What you need to do: Write out each line of the records that has "epsilon" in it.

Input:
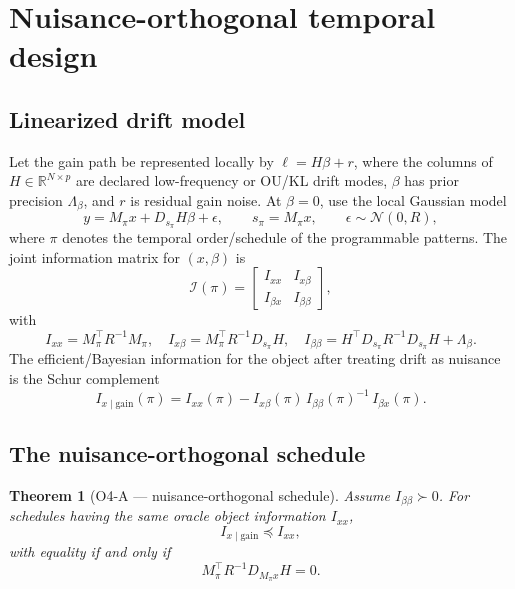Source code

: \documentclass[11pt]{article}
\newtheorem{theorem}{Theorem}
\theoremstyle{remark}
\begin{document}
\section{Nuisance-orthogonal temporal design}
\label{sec:o4}
\subsection{Linearized drift model}
\label{sec:o4-model}
Let the gain path be represented locally by $\ell = H\beta + r$, where the
columns of $H\in\mathbb R^{N\times p}$ are declared low-frequency or OU/KL drift
modes, $\beta$ has prior precision $\Lambda_\beta$, and $r$ is residual gain
noise. At $\beta=0$, use the local Gaussian model
\begin{equation}
y = M_\pi x + D_{s_\pi} H\beta + \epsilon,
\qquad
s_\pi = M_\pi x,
\qquad
\epsilon \sim \mathcal N(0,R),
\tag{O4.1}\label{eq:o4-model}
\end{equation}
where $\pi$ denotes the temporal order/schedule of the programmable patterns.
The joint information matrix for $(x,\beta)$ is
\begin{equation*}
\mathcal I(\pi) =
\begin{bmatrix}
I_{xx} & I_{x\beta} \\
I_{\beta x} & I_{\beta\beta}
\end{bmatrix},
\end{equation*}
with
\begin{equation*}
I_{xx} = M_\pi^\top R^{-1} M_\pi,
\quad
I_{x\beta} = M_\pi^\top R^{-1} D_{s_\pi} H,
\quad
I_{\beta\beta} = H^\top D_{s_\pi} R^{-1} D_{s_\pi} H + \Lambda_\beta.
\end{equation*}
The efficient/Bayesian information for the object after treating drift as
nuisance is the Schur complement
\begin{equation}
I_{x\mid\mathrm{gain}}(\pi)
= I_{xx}(\pi) - I_{x\beta}(\pi)\, I_{\beta\beta}(\pi)^{-1}\, I_{\beta x}(\pi).
\tag{O4.2}\label{eq:o4-schur}
\end{equation}

\subsection{The nuisance-orthogonal schedule}
\label{sec:o4-theorem}
\begin{theorem}[O4-A --- nuisance-orthogonal schedule]
\label{thm:o4a}
Assume $I_{\beta\beta}\succ0$. For schedules having the same oracle object
information $I_{xx}$,
\begin{equation*}
I_{x\mid\mathrm{gain}} \preceq I_{xx},
\end{equation*}
with equality if and only if
\begin{equation}
M_\pi^\top R^{-1} D_{M_\pi x} H = 0.
\tag{O4.3}\label{eq:o4-orth}
\end{equation}
\end{theorem}
\end{document}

Answer space:
y = M_\pi x + D_{s_\pi} H\beta + \epsilon,
\epsilon \sim \mathcal N(0,R),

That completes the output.